Poor Oral Health May Be Linked to Heart Disease, Cancer, Dementia
An estimated 9-15% of Americans avoid going to the dentist due to anxiety and fear. Even those of us who go to the dentist on a regular basis sometimes fail to practice good oral hygiene. Studies have found that, of adults age 30 and older, 47.2% of us have some form of periodontal disease. Although none of us wants to deal with a cavity or have a tooth pulled, there’s a prevailing idea that if you have a problem with your teeth, that problem stays in your mouth.
But several studies have now found links between periodontal disease and other serious health concerns. Researchers are exploring the relationship between gum and periodontal disease and heart disease, diabetes, stroke, and at-risk pregnancies. Other studies are looking at the connection between bleeding gums or gingivitis and pancreatic cancer, and still others are seeing a possible connection between mouth bacteria and Alzheimer’s disease.
As of yet, none of the relationships are definitively linked. In the case of gum diseases, it’s still unknown whether it’s a symptom or a condition that exacerbates other diseases. However, the link between gum disease and diabetes, at-risk pregnancies, stroke, and heart disease has been found to be consistent — so much so that certain insurance policies will offer extra periodontal care at little or no cost for those with these conditions. The question now is whether the relationship between these conditions is causal or whether they simply correlate.

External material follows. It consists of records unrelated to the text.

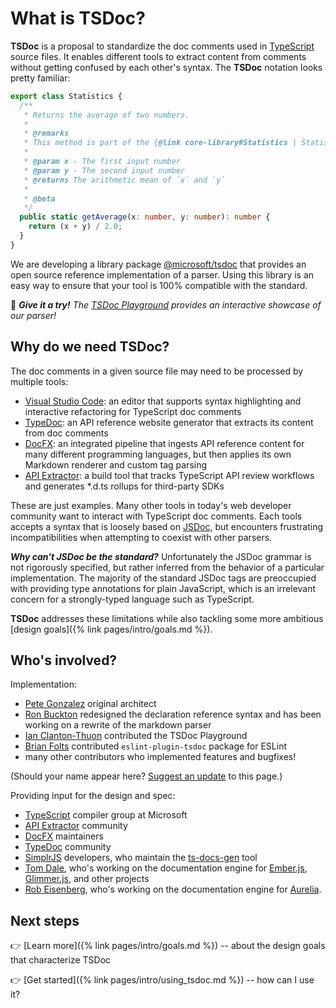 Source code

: # What is TSDoc?

**TSDoc** is a proposal to standardize the doc comments used in [TypeScript](http://www.typescriptlang.org/) source files.  It enables different tools to extract content from comments without getting confused by each other's syntax.  The **TSDoc** notation looks pretty familiar:

```typescript
export class Statistics {
  /**
   * Returns the average of two numbers.
   *
   * @remarks
   * This method is part of the {@link core-library#Statistics | Statistics subsystem}.
   *
   * @param x - The first input number
   * @param y - The second input number
   * @returns The arithmetic mean of `x` and `y`
   *
   * @beta
   */
  public static getAverage(x: number, y: number): number {
    return (x + y) / 2.0;
  }
}
```

We are developing a library package [@microsoft/tsdoc](https://www.npmjs.com/package/@microsoft/tsdoc) that provides an open source reference implementation of a parser.  Using this library is an easy way to ensure that your tool is 100% compatible with the standard.

&#x1F44B; ***Give it a try!**  The <a target="_blank" href="https://microsoft.github.io/tsdoc/">TSDoc Playground</a> provides an interactive showcase of our parser!*


##  Why do we need TSDoc?

The doc comments in a given source file may need to be processed by multiple tools:

- [Visual Studio Code](https://code.visualstudio.com): an editor that supports syntax highlighting and interactive refactoring for TypeScript doc comments
- [TypeDoc](https://github.com/TypeStrong/typedoc): an API reference website generator that extracts its content from doc comments
- [DocFX](https://dotnet.github.io/docfx/):  an integrated pipeline that ingests API reference content for many different programming languages, but then applies its own Markdown renderer and custom tag parsing
- [API Extractor](https://aka.ms/extractor): a build tool that tracks TypeScript API review workflows and generates *.d.ts rollups for third-party SDKs

These are just examples.  Many other tools in today's web developer community want to interact with TypeScript doc comments.  Each tools accepts a syntax that is loosely based on [JSDoc](http://usejsdoc.org), but encounters frustrating incompatibilities when attempting to coexist with other parsers.

_**Why can't JSDoc be the standard?**_  Unfortunately the JSDoc grammar is not rigorously specified, but rather inferred from the behavior of a particular implementation.  The majority of the standard JSDoc tags are preoccupied with providing type annotations for plain JavaScript, which is an irrelevant concern for a strongly-typed language such as TypeScript.

**TSDoc** addresses these limitations while also tackling some more ambitious [design goals]({% link pages/intro/goals.md %}).


## Who's involved?

Implementation:
- [Pete Gonzalez](https://github.com/octogonz) original architect
- [Ron Buckton](https://github.com/rbuckton) redesigned the declaration reference syntax and has been working on a rewrite of the markdown parser
- [Ian Clanton-Thuon](https://github.com/iclanton/) contributed the TSDoc Playground
- [Brian Folts](https://github.com/bafolts) contributed `eslint-plugin-tsdoc` package for ESLint
- many other contributors who implemented features and bugfixes!

(Should your name appear here? [Suggest an update](https://github.com/microsoft/tsdoc.org-website/edit/master/_includes/home_content.md) to this page.)

Providing input for the design and spec:
- [TypeScript](http://www.typescriptlang.org) compiler group at Microsoft
- [API Extractor](https://aka.ms/extractor) community
- [DocFX](https://dotnet.github.io/docfx/) maintainers
- [TypeDoc](http://typedoc.org) community
- [SimplrJS](https://simplrjs.com/) developers, who maintain the [ts-docs-gen](https://github.com/SimplrJS/ts-docs-gen) tool
- [Tom Dale](https://github.com/tomdale), who's working on the documentation engine for [Ember.js](https://www.emberjs.com), [Glimmer.js](https://glimmerjs.com), and other projects
- [Rob Eisenberg](https://github.com/EisenbergEffect), who's working on the documentation engine for [Aurelia](http://aurelia.io/).


## Next steps

👉 [Learn more]({% link pages/intro/goals.md %}) -- about the design goals that characterize TSDoc

👉 [Get started]({% link pages/intro/using_tsdoc.md %}) -- how can I use it?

Until researchers are able to find out more about these relationships, dentists are recommending diligent oral care habits more than ever before. In fact, practicing good oral hygiene and receiving periodontal care was shown to save a significant amount of money for those who suffer from conditions like diabetes, cerebral vascular disease, and coronary artery disease. Treating gum disease (or periodontitis) in these patients resulted in fewer hospitalizations and decreased medical costs than for those who did not receive follow-up periodontal care. When Type 2 diabetes patients who had periodontal disease were compared, those who received follow-up care saved 40% on their medical costs and had 40% fewer hospitalizations than those who did not. For cerebral vascular patients, those who were treated for their gum disease saved 41% on medical costs and has 21% fewer hospitalizations. And in coronary artery disease sufferers, recipients of periodontal care saved 11% on medical costs and had 30% fewer hospitalizations.
Although periodontal care reduces overall costs, more research needs to be done in order to further explore the relationships between oral hygiene and serious health concerns. Because some mouth bacteria has been found within the cholesterol plaques that form in coronary arteries, researchers have speculated that poor oral hygiene and gum disease causes mouth bacteria to attach to the arterial wall — which could lead to inflammation, cholesterol blockages, or even heart attacks. Other studies are looking at the connection between gum disease and conditions like chronic kidney disease, cognitive impairment, respiratory disease, obesity, and cancer. An analysis published earlier this year shows an association between breast cancer and periodontal disease in post-menopausal women. However, other risk factors need to be taken into account when delving further into these studies, including gender, age, weight, medical history, and whether or not the subject smokes. Just because a link is found doesn’t mean that that condition is at the very root of the disease.
Overall, dentists and researchers are making us think twice about neglecting our oral health. Although these relationships have yet to be explored to their full extent, there are countless reasons to not forgo that brushing and flossing routine.